Every adoption has both its challenges and rewards, and this is especially true when adopting an older child. Parents who choose to adopt an older child should have certain characteristics. While the desire to adopt and become a parent is, of course, the primary characteristic needed, there are some traits that seem to stand out in parents who have had successful older child adoptions. These are: patience, persistence, willingness to advocate for your child in many areas of life, consistency in your actions, unconditional love, understanding, reassurance, use of open and clear communication, flexibility and willingness to adjust, commitment to the adoption journey itself, a sense of fairness, a good sense of humor, determination, an active lifestyle or one that is conducive to the child’s age and needs, openness to learning new skills and exploring alternatives, willingness to accept and actively seek out parenting assistance and supportive services when needed, willingness to open your heart and your home to change, willingness and commitment to taking the time to really listen to your child, knowing how to have fun and become an active part of the child’s world, being or becoming technologically adept (smart phones, computers, social media, etc.), being able to recognize that the child’s behaviors are not personally directed toward you, and recognizing that the child’s past experiences and/or current fears greatly influence who they are today.

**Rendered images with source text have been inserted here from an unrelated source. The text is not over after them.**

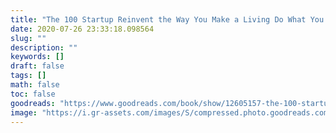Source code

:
 ```yaml
---
title: "The 100 Startup Reinvent the Way You Make a Living Do What You Love and Create a New Future"
date: 2020-07-26 23:33:18.098564
slug: ""
description: ""
keywords: []
draft: false
tags: []
math: false
toc: false
goodreads: "https://www.goodreads.com/book/show/12605157-the-100-startup"
image: "https://i.gr-assets.com/images/S/compressed.photo.goodreads.com/books/1345666854l/12605157._SX98_.jpg"
---
```

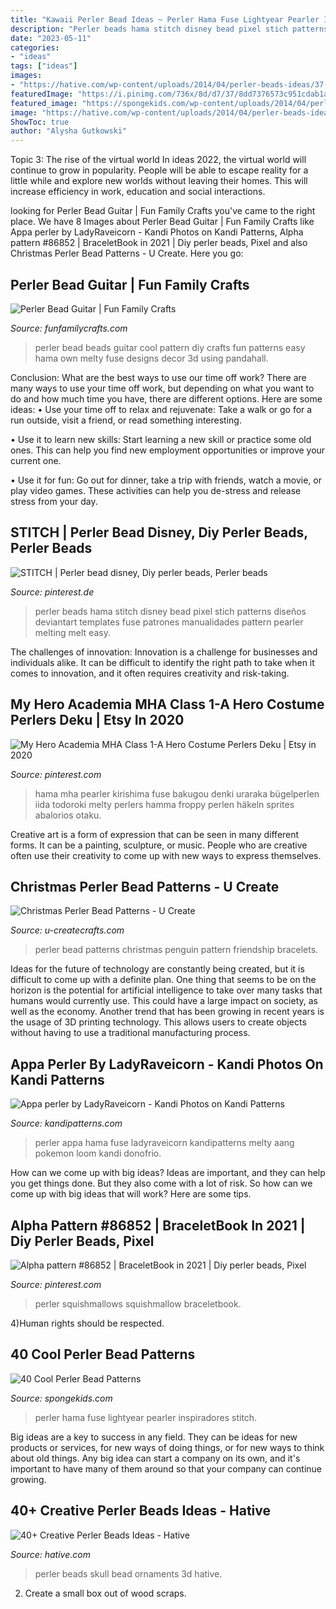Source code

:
 ```yaml
---
title: "Kawaii Perler Bead Ideas ~ Perler Hama Fuse Lightyear Pearler Inspiradores Stitch"
description: "Perler beads hama stitch disney bead pixel stich patterns diseños deviantart templates fuse patrones manualidades pattern pearler melting melt easy"
date: "2023-05-11"
categories:
- "ideas"
tags: ["ideas"]
images:
- "https://hative.com/wp-content/uploads/2014/04/perler-beads-ideas/37-skull-perler-beads.JPG"
featuredImage: "https://i.pinimg.com/736x/8d/d7/37/8dd7376573c951cdab1a79aa954c1d8b--stitch-perler-beads-hama-beads.jpg"
featured_image: "https://spongekids.com/wp-content/uploads/2014/04/perler-beads-patterns/40-house-pattern.jpg"
image: "https://hative.com/wp-content/uploads/2014/04/perler-beads-ideas/37-skull-perler-beads.JPG"
ShowToc: true
author: "Alysha Gutkowski"
---
```



Topic 3: The rise of the virtual world
In ideas 2022, the virtual world will continue to grow in popularity. People will be able to escape reality for a little while and explore new worlds without leaving their homes. This will increase efficiency in work, education and social interactions.

	

		
looking for Perler Bead Guitar | Fun Family Crafts you've came to the right place. We have 8 Images about Perler Bead Guitar | Fun Family Crafts like Appa perler by LadyRaveicorn - Kandi Photos on Kandi Patterns, Alpha pattern #86852 | BraceletBook in 2021 | Diy perler beads, Pixel and also Christmas Perler Bead Patterns - U Create. Here you go:
		
    
## Perler Bead Guitar | Fun Family Crafts

<img loading=lazy src="http://funfamilycrafts.com/wp-content/uploads/2014/11/How-to-Make-Your-Own-Cool-Perler-Bead-Guitar-Pattern-for-Home-Decor6.jpg" onerror="this.onerror=null;this.src='https://tse2.mm.bing.net/th?id=OIP.0BgB8f8Izi5scfowHmSqlgHaHa&amp;pid=15.1';" alt="Perler Bead Guitar | Fun Family Crafts">

_Source: funfamilycrafts.com_

>perler bead beads guitar cool pattern diy crafts fun patterns easy hama own melty fuse designs decor 3d using pandahall. 

	

Conclusion: What are the best ways to use our time off work?
There are many ways to use your time off work, but depending on what you want to do and how much time you have, there are different options. Here are some ideas: 
• Use your time off to relax and rejuvenate: Take a walk or go for a run outside, visit a friend, or read something interesting. 

• Use it to learn new skills: Start learning a new skill or practice some old ones. This can help you find new employment opportunities or improve your current one. 

• Use it for fun: Go out for dinner, take a trip with friends, watch a movie, or play video games. These activities can help you de-stress and release stress from your day.

    
## STITCH | Perler Bead Disney, Diy Perler Beads, Perler Beads

<img loading=lazy src="https://i.pinimg.com/736x/8d/d7/37/8dd7376573c951cdab1a79aa954c1d8b--stitch-perler-beads-hama-beads.jpg" onerror="this.onerror=null;this.src='https://tse2.mm.bing.net/th?id=OIP.-h3QkIrVOxpOd7ltWPKrnwHaJ3&amp;pid=15.1';" alt="STITCH | Perler bead disney, Diy perler beads, Perler beads">

_Source: pinterest.de_

>perler beads hama stitch disney bead pixel stich patterns diseños deviantart templates fuse patrones manualidades pattern pearler melting melt easy. 

	

The challenges of innovation:
Innovation is a challenge for businesses and individuals alike. It can be difficult to identify the right path to take when it comes to innovation, and it often requires creativity and risk-taking.

    
## My Hero Academia MHA Class 1-A Hero Costume Perlers Deku | Etsy In 2020

<img loading=lazy src="https://i.pinimg.com/736x/8a/fa/14/8afa14938062544c218370cef8b41af3.jpg" onerror="this.onerror=null;this.src='https://tse3.mm.bing.net/th?id=OIP.ixhPr3c6CcO3e5GFBpHEAwHaJ3&amp;pid=15.1';" alt="My Hero Academia MHA Class 1-A Hero Costume Perlers Deku | Etsy in 2020">

_Source: pinterest.com_

>hama mha pearler kirishima fuse bakugou denki uraraka bügelperlen iida todoroki melty perlers hamma froppy perlen häkeln sprites abalorios otaku. 

	

Creative art is a form of expression that can be seen in many different forms. It can be a painting, sculpture, or music. People who are creative often use their creativity to come up with new ways to express themselves.

    
## Christmas Perler Bead Patterns - U Create

<img loading=lazy src="https://www.u-createcrafts.com/wp-content/uploads/2014/12/penguin.gif" onerror="this.onerror=null;this.src='https://tse2.mm.bing.net/th?id=OIP.X9ibzZhfKESQQdfERdKDhwHaKx&amp;pid=15.1';" alt="Christmas Perler Bead Patterns - U Create">

_Source: u-createcrafts.com_

>perler bead patterns christmas penguin pattern friendship bracelets. 

	

Ideas for the future of technology are constantly being created, but it is difficult to come up with a definite plan. One thing that seems to be on the horizon is the potential for artificial intelligence to take over many tasks that humans would currently use. This could have a large impact on society, as well as the economy. Another trend that has been growing in recent years is the usage of 3D printing technology. This allows users to create objects without having to use a traditional manufacturing process.

    
## Appa Perler By LadyRaveicorn - Kandi Photos On Kandi Patterns

<img loading=lazy src="https://photos.kandipatterns.com/260af247-c463-4b9c-b763-e69f4d5d1794/8.resize_700x.jpg" onerror="this.onerror=null;this.src='https://tse4.mm.bing.net/th?id=OIP.PGeQfkwzfTp1IxFd2E1ZZAHaNd&amp;pid=15.1';" alt="Appa perler by LadyRaveicorn - Kandi Photos on Kandi Patterns">

_Source: kandipatterns.com_

>perler appa hama fuse ladyraveicorn kandipatterns melty aang pokemon loom kandi donofrio. 

	

How can we come up with big ideas?
Ideas are important, and they can help you get things done. But they also come with a lot of risk. So how can we come up with big ideas that will work? Here are some tips.

    
## Alpha Pattern #86852 | BraceletBook In 2021 | Diy Perler Beads, Pixel

<img loading=lazy src="https://i.pinimg.com/736x/de/db/4e/dedb4e01a66d683e4746711af89c2133.jpg" onerror="this.onerror=null;this.src='https://tse2.mm.bing.net/th?id=OIP.6pETF4jsWkejUDuqeGx0agAAAA&amp;pid=15.1';" alt="Alpha pattern #86852 | BraceletBook in 2021 | Diy perler beads, Pixel">

_Source: pinterest.com_

>perler squishmallows squishmallow braceletbook. 

	

4)Human rights should be respected.

    
## 40 Cool Perler Bead Patterns

<img loading=lazy src="https://spongekids.com/wp-content/uploads/2014/04/perler-beads-patterns/40-house-pattern.jpg" onerror="this.onerror=null;this.src='https://tse1.mm.bing.net/th?id=OIP.KHNFOMU6RbCRXMHbiIVEpAAAAA&amp;pid=15.1';" alt="40 Cool Perler Bead Patterns">

_Source: spongekids.com_

>perler hama fuse lightyear pearler inspiradores stitch. 

	

Big ideas are a key to success in any field. They can be ideas for new products or services, for new ways of doing things, or for new ways to think about old things. Any big idea can start a company on its own, and it's important to have many of them around so that your company can continue growing.

    
## 40+ Creative Perler Beads Ideas - Hative

<img loading=lazy src="https://hative.com/wp-content/uploads/2014/04/perler-beads-ideas/37-skull-perler-beads.JPG" onerror="this.onerror=null;this.src='https://tse2.mm.bing.net/th?id=OIP.2LhcLroN4SHfvFtVpESwwgHaHO&amp;pid=15.1';" alt="40+ Creative Perler Beads Ideas - Hative">

_Source: hative.com_

>perler beads skull bead ornaments 3d hative. 

	

2. Create a small box out of wood scraps.

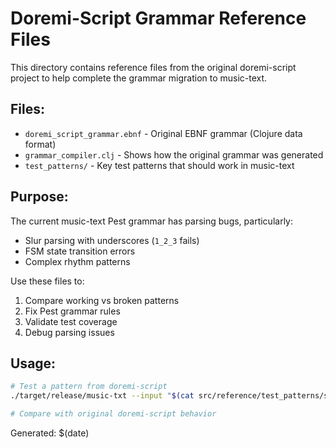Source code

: # Doremi-Script Grammar Reference Files

This directory contains reference files from the original doremi-script project to help complete the grammar migration to music-text.

## Files:

- `doremi_script_grammar.ebnf` - Original EBNF grammar (Clojure data format)
- `grammar_compiler.clj` - Shows how the original grammar was generated
- `test_patterns/` - Key test patterns that should work in music-text

## Purpose:

The current music-text Pest grammar has parsing bugs, particularly:
- Slur parsing with underscores (`1_2_3` fails)
- FSM state transition errors
- Complex rhythm patterns

Use these files to:
1. Compare working vs broken patterns
2. Fix Pest grammar rules
3. Validate test coverage
4. Debug parsing issues

## Usage:

```bash
# Test a pattern from doremi-script
./target/release/music-txt --input "$(cat src/reference/test_patterns/slur.txt)"

# Compare with original doremi-script behavior
```

Generated: $(date)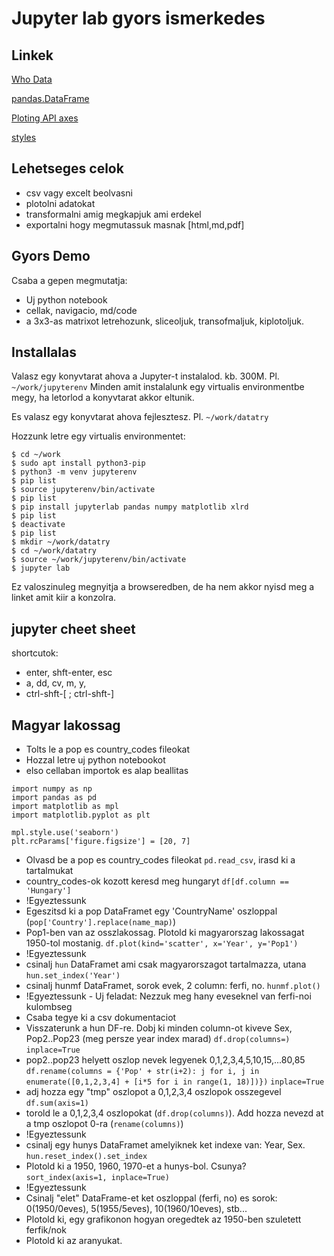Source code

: # Jupyter lab gyors ismerkedes

## Linkek

[Who Data](https://www.who.int/healthinfo/statistics/mortality_rawdata/en/)

[pandas.DataFrame](https://pandas.pydata.org/pandas-docs/stable/reference/frame.html)

[Ploting API axes](https://matplotlib.org/3.1.1/api/axes_api.html)

[styles](https://matplotlib.org/3.1.1/gallery/style_sheets/style_sheets_reference.html)

## Lehetseges celok

* csv vagy excelt beolvasni
* plotolni adatokat
* transformalni amig megkapjuk ami erdekel
* exportalni hogy megmutassuk masnak [html,md,pdf] 

## Gyors Demo

Csaba a gepen megmutatja:

* Uj python notebook
* cellak, navigacio, md/code
* a 3x3-as matrixot letrehozunk, sliceoljuk, transofmaljuk, kiplotoljuk.

## Installalas

Valasz egy konyvtarat ahova a Jupyter-t instalalod. kb. 300M. Pl. `~/work/jupyterenv`
Minden amit instalalunk egy virtualis environmentbe megy, ha letorlod a konyvtarat akkor eltunik.

Es valasz egy konyvtarat ahova fejlesztesz. Pl. `~/work/datatry`

Hozzunk letre egy virtualis environmentet:

```
$ cd ~/work
$ sudo apt install python3-pip
$ python3 -m venv jupyterenv
$ pip list
$ source jupyterenv/bin/activate
$ pip list
$ pip install jupyterlab pandas numpy matplotlib xlrd
$ pip list
$ deactivate
$ pip list
$ mkdir ~/work/datatry
$ cd ~/work/datatry
$ source ~/work/jupyterenv/bin/activate
$ jupyter lab
```

Ez valoszinuleg megnyitja a browseredben, de ha nem akkor nyisd meg a linket amit kiir a konzolra.


## jupyter cheet sheet

shortcutok:

* enter, shft-enter, esc
* a, dd, cv, m, y, 
* ctrl-shft-\[ ; ctrl-shft-\]

## Magyar lakossag

* Tolts le a pop es country_codes fileokat
* Hozzal letre uj python notebookot
* elso cellaban importok es alap beallitas

```
import numpy as np
import pandas as pd
import matplotlib as mpl
import matplotlib.pyplot as plt

mpl.style.use('seaborn')
plt.rcParams['figure.figsize'] = [20, 7]
```

* Olvasd be a pop es country_codes fileokat `pd.read_csv`, irasd ki a tartalmukat
* country_codes-ok kozott keresd meg hungaryt `df[df.column == 'Hungary']`
* !Egyeztessunk
* Egeszitsd ki a pop DataFramet egy 'CountryName' oszloppal (`pop['Country'].replace(name_map)`)
* Pop1-ben van az osszlakossag. Plotold ki magyarorszag lakossagat 1950-tol mostanig. `df.plot(kind='scatter', x='Year', y='Pop1')`
* !Egyeztessunk
* csinalj `hun` DataFramet ami csak magyarorszagot tartalmazza, utana `hun.set_index('Year')`
* csinalj hunmf DataFramet, sorok evek, 2 column: ferfi, no. `hunmf.plot()`
* !Egyeztessunk - Uj feladat: Nezzuk meg hany eveseknel van ferfi-noi kulombseg
* Csaba tegye ki a csv dokumentaciot
* Visszaterunk a hun DF-re. Dobj ki minden column-ot kiveve Sex, Pop2..Pop23 (meg persze year index marad) `df.drop(columns=)` `inplace=True`
* pop2..pop23 helyett oszlop nevek legyenek 0,1,2,3,4,5,10,15,...80,85 `df.rename(columns = {'Pop' + str(i+2): j for i, j in enumerate([0,1,2,3,4] + [i*5 for i in range(1, 18)])})` `inplace=True`
* adj hozza egy "tmp" oszlopot a 0,1,2,3,4 oszlopok osszegevel `df.sum(axis=1)`
* torold le a 0,1,2,3,4 oszlopokat (`df.drop(columns)`). Add hozza nevezd at a tmp oszlopot 0-ra (`rename(columns)`)
* !Egyeztessunk
* csinalj egy hunys DataFramet amelyiknek ket indexe van: Year, Sex. `hun.reset_index().set_index`
* Plotold ki a 1950, 1960, 1970-et a hunys-bol. Csunya? `sort_index(axis=1, inplace=True)`
* !Egyeztessunk
* Csinalj "elet" DataFrame-et ket oszloppal (ferfi, no) es sorok: 0(1950/0eves), 5(1955/5eves), 10(1960/10eves), stb...
* Plotold ki, egy grafikonon hogyan oregedtek az 1950-ben szuletett ferfik/nok
* Plotold ki az aranyukat.
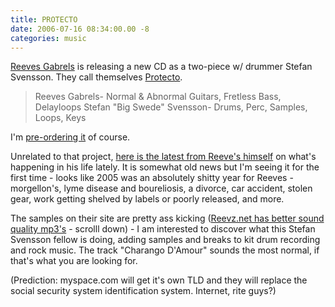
 ```yaml
---
title: PROTECTO
date: 2006-07-16 08:34:00.00 -8
categories: music
---
```

[Reeves Gabrels](http://www.jokerbone.com/2005/04/09/reeves-gabrels-effects/) is releasing a new CD as a two-piece w/ drummer Stefan Svensson. They call themselves [Protecto](http://myspace.com/protecto).

> Reeves Gabrels- Normal & Abnormal Guitars, Fretless Bass, Delayloops Stefan "Big Swede" Svensson- Drums, Perc, Samples, Loops, Keys

I'm [pre-ordering it](http://www.bigswedestudios.com/musicstore.htm) of course.

Unrelated to that project, [here is the latest from Reeve's himself](http://reevz.net/forum.php?view=80) on what's happening in his life lately. It is somewhat old news but I'm seeing it for the first time - looks like 2005 was an absolutely shitty year for Reeves - morgellon's, lyme disease and boureliosis, a divorce, car accident, stolen gear, work getting shelved by labels or poorly released, and more.

The samples on their site are pretty ass kicking ([Reevz.net has better sound quality mp3's](http://reevz.net/news.php) - scrolll down) - I am interested to discover what this Stefan Svensson fellow is doing, adding samples and breaks to kit drum recording and rock music. The track "Charango D'Amour" sounds the most normal, if that's what you are looking for.

(Prediction: myspace.com will get it's own TLD and they will replace the social security system identification system. Internet, rite guys?)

Older children who are adopted may initially seem aloof, assured, disconnected, “street smart,” or unwilling to comply with their parents’ directives. Often, these are simply defense mechanisms used to help protect them from more disappointment and rejection. The child thinks that if he or she gives the outward appearance that they “don’t care,” it won’t hurt them as much when they are sent away again. An older child has usually experienced a great deal of trauma in one form or another. This trauma undoubtedly affects and skews their understanding of the world. They have often had to fend for themselves or advocate aggressively to get what they needed because they were alone, with no one else to truly advocate for or support them. They are often used to parenting themselves, making decisions and controlling their own lives and sometimes those of their younger siblings as well. So, at times, older children can cause an adoptive parent to feel like maybe they should have not adopted the child. The reality is that the child really does want a home, a family, and a permanent spot to call his own, but he does not have the social skills or ability to effectively communicate this to his parents. This is where the adoptive parent really gets the chance to parent, love, support, and nurture their adoptive child and, in turn, begins to build that all-important bond of attachment with them.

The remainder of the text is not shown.